Nah, jika Bulog melakukan impor pangan, tentu atas dasar perhitungan stok yang dipunyainya masih di bawah batas yang seharusnya ada. Jelaslah, betapa strategisnya peran yang dimainkan Bulog.
Masalahnya, jangan lupakan peran "aktor" yang adakalnya di luar jangkauan kontrol pemerintah, yakni para pedagang. Para pedagang ini bertingkat-tingkat dari pedagang besar, menengah, dan kecil.Â
Semakin panjang mata rantai para pedagang ini, semakin murah harga beli ke petani dan semakin mahal harga jual ke konsumen akhir. Hebatnya, agresivitas para pedagang tersebut jauh lebih lincah dari Bulog.

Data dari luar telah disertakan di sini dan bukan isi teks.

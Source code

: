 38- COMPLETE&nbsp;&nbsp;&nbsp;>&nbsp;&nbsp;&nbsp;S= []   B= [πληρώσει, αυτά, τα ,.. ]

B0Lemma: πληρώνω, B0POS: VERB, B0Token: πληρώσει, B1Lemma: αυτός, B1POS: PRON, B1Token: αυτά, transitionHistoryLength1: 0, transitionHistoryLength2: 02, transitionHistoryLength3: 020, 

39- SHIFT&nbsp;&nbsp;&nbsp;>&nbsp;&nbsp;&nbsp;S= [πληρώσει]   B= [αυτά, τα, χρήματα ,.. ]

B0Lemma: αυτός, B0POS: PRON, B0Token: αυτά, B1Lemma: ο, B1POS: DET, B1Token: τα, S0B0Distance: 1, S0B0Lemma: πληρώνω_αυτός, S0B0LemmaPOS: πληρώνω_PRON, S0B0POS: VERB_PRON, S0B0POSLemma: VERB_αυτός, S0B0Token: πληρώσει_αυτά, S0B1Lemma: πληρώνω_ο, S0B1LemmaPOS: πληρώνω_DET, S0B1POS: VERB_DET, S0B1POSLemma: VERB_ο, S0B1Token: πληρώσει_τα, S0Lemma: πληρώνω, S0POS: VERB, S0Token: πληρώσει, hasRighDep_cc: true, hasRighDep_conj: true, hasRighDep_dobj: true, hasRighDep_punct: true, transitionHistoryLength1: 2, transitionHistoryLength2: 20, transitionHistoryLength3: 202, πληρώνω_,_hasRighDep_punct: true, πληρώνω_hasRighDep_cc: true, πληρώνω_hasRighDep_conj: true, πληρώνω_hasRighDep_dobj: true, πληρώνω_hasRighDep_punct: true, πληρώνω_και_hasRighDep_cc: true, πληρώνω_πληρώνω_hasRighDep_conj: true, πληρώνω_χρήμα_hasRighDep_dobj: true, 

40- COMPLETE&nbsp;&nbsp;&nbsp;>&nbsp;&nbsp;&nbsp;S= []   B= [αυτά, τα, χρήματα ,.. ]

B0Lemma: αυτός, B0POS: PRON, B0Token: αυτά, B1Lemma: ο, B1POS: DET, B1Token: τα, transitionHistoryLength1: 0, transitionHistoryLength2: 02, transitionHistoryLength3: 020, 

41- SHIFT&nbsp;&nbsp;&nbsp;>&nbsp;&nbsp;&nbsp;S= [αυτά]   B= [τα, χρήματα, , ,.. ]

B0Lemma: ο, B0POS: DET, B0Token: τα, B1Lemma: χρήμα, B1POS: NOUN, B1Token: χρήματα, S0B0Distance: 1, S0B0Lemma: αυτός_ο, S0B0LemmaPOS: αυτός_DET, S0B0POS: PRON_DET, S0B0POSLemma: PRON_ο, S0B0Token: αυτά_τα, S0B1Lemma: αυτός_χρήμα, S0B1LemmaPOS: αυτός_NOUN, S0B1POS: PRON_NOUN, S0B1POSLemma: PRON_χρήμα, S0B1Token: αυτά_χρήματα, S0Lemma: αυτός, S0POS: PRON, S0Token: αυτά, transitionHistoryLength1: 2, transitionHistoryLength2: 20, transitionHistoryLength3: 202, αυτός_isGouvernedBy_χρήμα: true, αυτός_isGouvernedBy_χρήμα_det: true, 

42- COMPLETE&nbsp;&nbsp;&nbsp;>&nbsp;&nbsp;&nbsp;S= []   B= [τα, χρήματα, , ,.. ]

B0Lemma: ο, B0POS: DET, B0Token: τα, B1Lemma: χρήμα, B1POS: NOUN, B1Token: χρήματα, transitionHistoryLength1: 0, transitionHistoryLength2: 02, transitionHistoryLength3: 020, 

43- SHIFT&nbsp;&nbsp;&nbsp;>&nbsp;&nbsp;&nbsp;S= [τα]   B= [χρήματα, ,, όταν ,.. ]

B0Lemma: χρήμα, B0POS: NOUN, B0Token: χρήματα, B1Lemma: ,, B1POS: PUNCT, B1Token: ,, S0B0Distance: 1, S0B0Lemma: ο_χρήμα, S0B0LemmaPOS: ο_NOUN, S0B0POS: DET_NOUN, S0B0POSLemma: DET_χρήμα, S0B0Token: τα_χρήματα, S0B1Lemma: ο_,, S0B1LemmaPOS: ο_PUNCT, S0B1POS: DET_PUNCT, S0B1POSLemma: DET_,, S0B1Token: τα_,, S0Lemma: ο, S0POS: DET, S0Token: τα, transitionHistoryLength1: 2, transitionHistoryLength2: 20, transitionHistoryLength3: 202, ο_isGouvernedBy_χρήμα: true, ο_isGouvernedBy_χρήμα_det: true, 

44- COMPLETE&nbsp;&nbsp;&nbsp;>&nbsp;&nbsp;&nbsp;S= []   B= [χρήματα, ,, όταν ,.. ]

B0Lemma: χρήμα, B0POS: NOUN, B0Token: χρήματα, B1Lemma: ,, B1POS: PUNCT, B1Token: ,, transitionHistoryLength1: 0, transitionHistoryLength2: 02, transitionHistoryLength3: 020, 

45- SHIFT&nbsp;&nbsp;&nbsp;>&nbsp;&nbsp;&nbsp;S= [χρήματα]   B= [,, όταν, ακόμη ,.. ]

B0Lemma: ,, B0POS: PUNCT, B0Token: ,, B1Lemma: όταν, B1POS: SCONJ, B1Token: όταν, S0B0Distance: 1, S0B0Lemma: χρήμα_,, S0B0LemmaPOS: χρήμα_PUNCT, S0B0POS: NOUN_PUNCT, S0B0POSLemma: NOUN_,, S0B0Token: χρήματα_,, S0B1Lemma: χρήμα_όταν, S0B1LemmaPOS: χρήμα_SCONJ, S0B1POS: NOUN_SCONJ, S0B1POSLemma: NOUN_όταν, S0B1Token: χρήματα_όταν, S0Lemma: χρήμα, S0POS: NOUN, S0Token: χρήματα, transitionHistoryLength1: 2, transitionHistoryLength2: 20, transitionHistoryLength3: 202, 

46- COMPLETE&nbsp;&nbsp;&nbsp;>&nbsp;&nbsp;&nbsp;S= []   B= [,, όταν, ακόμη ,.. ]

Jangan heran bila di tingkat petani harga pangan mengalami penurunan, namun di tingkat konsumen tidak terasa penurunannya. Artinya, keuntungan terbesar lari ke pedagang.
Salah satu solusi yang perlu dikembangkan adalah memperbanyak anak muda yang melek teknologi informasi untuk menekuni bidang pertanian. Tujuannya agar mempertemukan produsen dan konsumen dalam suatu aplikasi, sehingga mata rantai perdagangan bisa dipangkas.
Dengan demikian, harga yang terbentuk tidak terlalu rendah bagi petani dan juga tidak terlalu tinggi bagi konsumen. Margin keuntungan yang diambil oleh penyedia aplikasi bisa ditekan, namun dengan volume perdagangan yang besar, akan tetap memadai.